My mental health is doing quite well right now even if I did nearly burst into tears on a bus this morning. My physical health isn't so good. Perhaps mental health is helped by knowing I can't do as much as I could so cannot pressure myself into many mentally hard places.
I find now a frustration that I cannot be involved with being more active for the planet. I want to be in a position to try again. I want to act now, as the XR demand puts it. I cannot. I haven't even got the energy for a meeting let alone a prolonged and active campaign. I went to some Climate Action Newcastle meetings. They have plans, campaigns and actions locally that are all excellent and I knew I don't currently have the spoons to be involved.
Fuck it. Can I have my physical health back? Can it stop gradually worsening? And can I keep almost reasonable mental health for more than six months for once in my life? Or can I find more useful outlets that I can do with my limitations? Please.

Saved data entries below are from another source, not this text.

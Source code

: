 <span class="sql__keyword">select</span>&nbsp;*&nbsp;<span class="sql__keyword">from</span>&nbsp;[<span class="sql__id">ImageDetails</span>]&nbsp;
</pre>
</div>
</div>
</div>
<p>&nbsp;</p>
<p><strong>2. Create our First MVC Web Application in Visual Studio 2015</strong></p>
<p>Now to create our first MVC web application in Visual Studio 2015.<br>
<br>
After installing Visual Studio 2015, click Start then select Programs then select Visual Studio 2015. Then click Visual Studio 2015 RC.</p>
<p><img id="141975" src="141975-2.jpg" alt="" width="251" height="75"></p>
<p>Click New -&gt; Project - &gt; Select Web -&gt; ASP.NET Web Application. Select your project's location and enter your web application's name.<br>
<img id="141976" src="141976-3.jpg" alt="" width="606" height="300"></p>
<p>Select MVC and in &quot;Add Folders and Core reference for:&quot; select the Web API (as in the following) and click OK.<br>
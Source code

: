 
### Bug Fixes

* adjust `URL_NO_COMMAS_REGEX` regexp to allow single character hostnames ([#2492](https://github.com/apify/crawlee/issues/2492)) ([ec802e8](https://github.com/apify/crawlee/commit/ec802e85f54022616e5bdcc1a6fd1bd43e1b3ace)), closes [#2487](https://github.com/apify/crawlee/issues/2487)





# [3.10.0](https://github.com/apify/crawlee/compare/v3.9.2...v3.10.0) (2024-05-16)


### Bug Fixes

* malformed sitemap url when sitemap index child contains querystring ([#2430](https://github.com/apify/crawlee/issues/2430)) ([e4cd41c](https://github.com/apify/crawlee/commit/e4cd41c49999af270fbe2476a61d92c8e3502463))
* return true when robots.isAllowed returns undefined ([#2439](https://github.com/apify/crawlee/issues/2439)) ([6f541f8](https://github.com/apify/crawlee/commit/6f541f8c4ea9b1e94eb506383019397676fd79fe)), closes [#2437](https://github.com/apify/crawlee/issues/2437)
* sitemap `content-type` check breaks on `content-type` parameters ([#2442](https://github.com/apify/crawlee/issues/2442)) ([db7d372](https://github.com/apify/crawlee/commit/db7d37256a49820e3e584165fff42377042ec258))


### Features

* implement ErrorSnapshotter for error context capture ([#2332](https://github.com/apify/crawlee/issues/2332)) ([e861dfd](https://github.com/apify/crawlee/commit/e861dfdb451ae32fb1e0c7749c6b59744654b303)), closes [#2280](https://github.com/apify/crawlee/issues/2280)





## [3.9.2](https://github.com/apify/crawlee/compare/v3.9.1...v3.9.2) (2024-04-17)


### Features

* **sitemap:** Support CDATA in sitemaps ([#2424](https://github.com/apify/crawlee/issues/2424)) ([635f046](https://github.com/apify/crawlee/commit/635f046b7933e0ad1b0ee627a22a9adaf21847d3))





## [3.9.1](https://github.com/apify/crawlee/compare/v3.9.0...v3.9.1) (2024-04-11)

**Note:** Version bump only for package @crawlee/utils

I won't chuck soup in a gallery. But I want to hold a placard again. I want to sing songs of protest and justice and compassion. I want to be able to be part of the campaign and have a head and body that can sustain it. I want to be able again to be part of the attempts at bringing the change that's absolutely essential. This week I can create many sentences. I know though that I couldn't have joined the good people at Derwentside at the weekend and that I can't be in London protecting the oak sapling planted in Parliament Square.
Life is what it is though. Acceptance. Not resignation. Acceptance. I will need to lie down now. I have no choice. Acceptance. Not a resignation of purpose or potential for usefulness. Acceptance.